L’idea peraltro di introdurre il criterio della “better spending” e di costituire un terzo tavolo ad hoc, che inizialmente appariva penalizzante per il nostro Paese, ha consentito di ridurre le aspettative dei Paesi che, storici destinatari di sconti, avevano tentato di incidere negativamente sulla posizione italiana. La minaccia di verificare la persistente fondatezza di tali sconti, evocata dal Governo italiano, ha costituito un potente deterrente nei confronti degli “eterni scontati”.

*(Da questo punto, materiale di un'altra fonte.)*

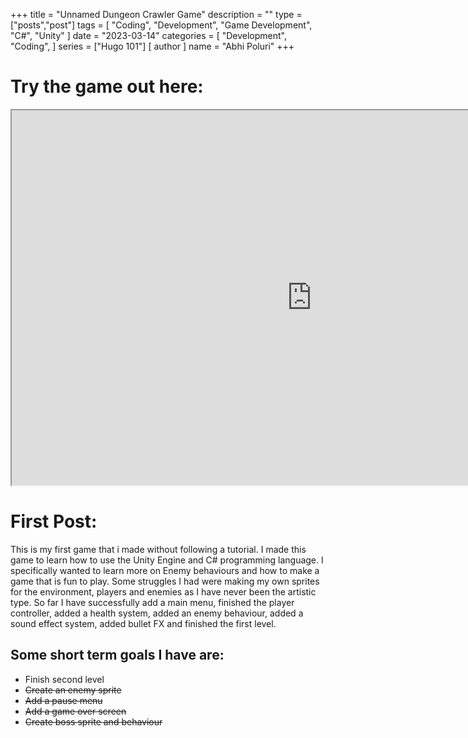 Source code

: +++
title = "Unnamed Dungeon Crawler Game"
description = ""
type = ["posts","post"]
tags = [
    "Coding", 
    "Development", 
    "Game Development", 
    "C#", 
    "Unity"
]
date = "2023-03-14"
categories = [
    "Development",
    "Coding",
]
series = ["Hugo 101"]
[ author ]
  name = "Abhi Poluri"
+++

# Try the game out here:

<iframe src="https://i.simmer.io/@AbhiPoluri/dungeon-game" style="width:960px;height:600px"></iframe>

# First Post:

This is my first game that i made without following a tutorial. I made this game to learn how to use the Unity Engine and C# programming language. I specifically wanted to learn more on Enemy behaviours and how to make a game that is fun to play. Some struggles I had were making my own sprites for the environment, players and enemies as I have never been the artistic type. So far I have successfully add a main menu, finished the player controller, added a health system, added an enemy behaviour, added a sound effect system, added bullet FX and finished the first level.

## Some short term goals I have are:

<ul>
<li>Finish second level</li>
<li><s>Create an enemy sprite</s></li>
<li><s>Add a pause menu</s></li>
<li><s>Add a game over screen</s></li>
<li><s>Create boss sprite and behaviour</s></li>
</ul>

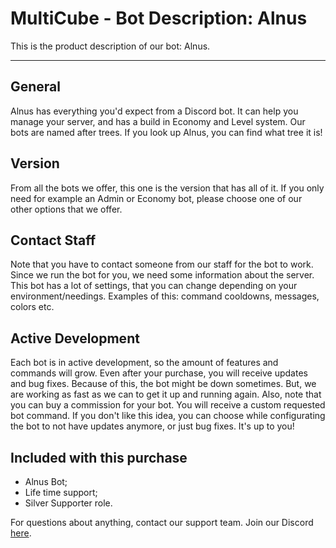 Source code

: # MultiCube - Bot Description: Alnus

This is the product description of our bot: Alnus.

---

## General

Alnus has everything you'd expect from a Discord bot. It can help you manage your server, and has a build in Economy and Level system. Our bots are named after trees. If you look up Alnus, you can find what tree it is!

## Version

From all the bots we offer, this one is the version that has all of it. If you only need for example an Admin or Economy bot, please choose one of our other options that we offer.

## Contact Staff

Note that you have to contact someone from our staff for the bot to work. Since we run the bot for you, we need some information about the server. This bot has a lot of settings, that you can change depending on your environment/needings. Examples of this: command cooldowns, messages, colors etc.

## Active Development

Each bot is in active development, so the amount of features and commands will grow. Even after your purchase, you will receive updates and bug fixes. Because of this, the bot might be down sometimes. But, we are working as fast as we can to get it up and running again. Also, note that you can buy a commission for your bot. You will receive a custom requested bot command. If you don't like this idea, you can choose while configurating the bot to not have updates anymore, or just bug fixes. It's up to you!

## Included with this purchase

- Alnus Bot;
- Life time support;
- Silver Supporter role.

For questions about anything, contact our support team. Join our Discord [here](https://discord.gg/gBVFuBqENA).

Oggi la situazione appare ancor più complessa e la spesa continua ad essere un problema. Tuttavia prima di iniziare “a maledire” le complicazioni europee e le lungaggini del sistema comunitario, sarebbe probabilmente importante “stringere i bulloni” della nostra organizzazione nazionale, verificando chi fa cosa, quando, perché e come.
Dipartimento o Agenzia? Regioni o coordinamento nazionale? Sono decisioni da assumere in maniera veloce e decisa, preferibilmente rispettandole, ed evitando di dilatare i tempi andando a creare un sistema di controlli e veti incrociati che blocca la nostra spesa ben prima dei controlli europei.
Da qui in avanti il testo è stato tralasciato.